The court wasn’t able to process all of the guilty pleas that had been entered that day, so Sabrina pleaded guilty to illegal entry, a federal misdemeanor, on the morning of Wednesday, July 25, before Federal Magistrate Judge Robert N. Block.

As immigration custody processed Sabrina for her removal from the United States, she gave her real birthdate, which established her as younger than 18. But by then, the government had already charged and sentenced a minor.

On Aug. 1, federal defenders, along with prosecutors, asked Judge Block to stop the judgment, which stays the decision of of a court after a verdict has been reached because it is erroneous or likely to be reversed. The federal public defenders placed the blame for this invalid prosecution on Operation Streamline.

“This error is tied to ‘Streamline,’” Ben Davis, an attorney at the Federal Defenders of San Diego, told Block in court. “There’s not enough time to interrogate the facts when there are so many pressures to plead guilty.”

Block granted the motion, but refused to assign blame to the expedited-prosecution program. “This is on the defense counsel during the interview process,” Block responded to Davis.

Davis explained that normally he would have time to investigate and get in touch with family members, but Block cut him off. “That’s another reason why you shouldn’t plead guilty,” he told Davis, saying he was not interested in commenting on Operation Streamline.

But the coercive nature of the process continues to put federal defenders in a difficult situation. The same day that Block charged and sentenced Sabrina for a federal misdemeanor, he also began refusing to accept guilty pleas unless defense lawyers stated their personal opinion that their clients weren’t being coerced to take plea deals.
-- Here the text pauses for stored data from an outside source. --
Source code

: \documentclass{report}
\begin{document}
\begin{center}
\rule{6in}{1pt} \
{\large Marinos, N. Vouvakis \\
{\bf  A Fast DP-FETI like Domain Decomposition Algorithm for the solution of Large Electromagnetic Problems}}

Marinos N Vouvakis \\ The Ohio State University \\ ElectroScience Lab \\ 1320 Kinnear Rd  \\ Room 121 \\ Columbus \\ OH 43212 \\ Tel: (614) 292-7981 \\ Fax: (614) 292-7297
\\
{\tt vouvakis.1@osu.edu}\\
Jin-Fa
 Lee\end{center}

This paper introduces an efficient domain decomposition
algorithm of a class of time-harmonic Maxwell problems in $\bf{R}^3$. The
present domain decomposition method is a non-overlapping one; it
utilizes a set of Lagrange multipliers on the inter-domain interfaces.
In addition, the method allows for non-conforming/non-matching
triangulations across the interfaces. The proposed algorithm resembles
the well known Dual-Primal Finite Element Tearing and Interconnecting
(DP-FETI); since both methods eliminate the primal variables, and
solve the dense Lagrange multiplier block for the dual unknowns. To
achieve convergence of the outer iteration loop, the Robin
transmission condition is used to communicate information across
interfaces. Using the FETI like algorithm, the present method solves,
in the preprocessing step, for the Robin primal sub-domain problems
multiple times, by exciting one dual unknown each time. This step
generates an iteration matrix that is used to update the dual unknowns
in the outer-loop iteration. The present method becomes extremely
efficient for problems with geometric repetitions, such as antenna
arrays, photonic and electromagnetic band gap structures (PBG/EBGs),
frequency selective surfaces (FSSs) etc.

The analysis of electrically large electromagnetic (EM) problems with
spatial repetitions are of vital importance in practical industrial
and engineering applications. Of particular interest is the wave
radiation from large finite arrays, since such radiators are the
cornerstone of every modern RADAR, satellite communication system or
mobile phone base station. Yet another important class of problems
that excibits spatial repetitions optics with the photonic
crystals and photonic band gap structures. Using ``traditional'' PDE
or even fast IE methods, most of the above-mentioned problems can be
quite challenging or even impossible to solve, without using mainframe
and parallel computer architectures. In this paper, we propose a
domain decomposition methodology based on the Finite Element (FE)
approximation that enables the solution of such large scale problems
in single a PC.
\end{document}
Attorneys from the Federal Defenders of San Diego refused to answer that question, citing a conflict of interest between what they believe—that Streamline is coercive by its very nature—and what’s best for their clients. The result has been that several clients were unable to plead guilty during their initial appearances despite their wish to do so.

“I have a duty of loyalty to the client and also I have a duty of candor to the court,” federal public defender Michelle Angeles told Block during an Operation Streamline hearing on July 25. “So that puts me in conflict with what my client wants and my duty to your honor to be honest about what my thoughts are answering the question.”

Block then told defense attorneys that he was worried about missing his train and that they could either say their client hadn’t been coerced to plead guilty or their client remain in custody.

“I cannot tell you that Operation Streamline is not coercive. I believe it is coercive. However, by saying this, you’ve now told my clients that it is my position and my concerns and my feelings that are keeping them in jail,” explained federal public defender Kimberly Trimble.

Later in the hearing, as federal defender Roxana Sandoval attempted to speak on behalf of her client before his sentencing, Block began to count down the seconds she had to do so:


THE COURT: The Court has to control its calendar. I’ll give you 60 seconds, 60 seconds.

SANDOVAL: I can’t limit the —

THE COURT: You’ve just wasted five of them.

SANDOVAL: — sorrow and grief that he has gone through because he —

THE COURT: You’ve just wasted 10 of ’em.

“Just for the record, I didn’t cut counsel off at 60 seconds,” Block noted after Sandoval finished speaking.

According to federal defenders, prosecutors are continuing to bring minors into federal courtrooms in their effort to prosecute as many immigrants as possible. On the afternoon of Aug. 3, for example, Judge Jill Burkhardt determined that a Mexican immigrant being prosecuted for misdemeanor illegal entry was a minor. Once the mistake was realized and the minor was brought into court to have their case dismissed, the courtroom was quickly cleared of press and observers to protect the child’s identity.  Judge Burkhardt then ordered the case sealed.

But Sabrina didn’t receive that type of treatment. By the time her judgment was arrested, she had already been deported.  

 

*Name changed to protect the identity of a minor.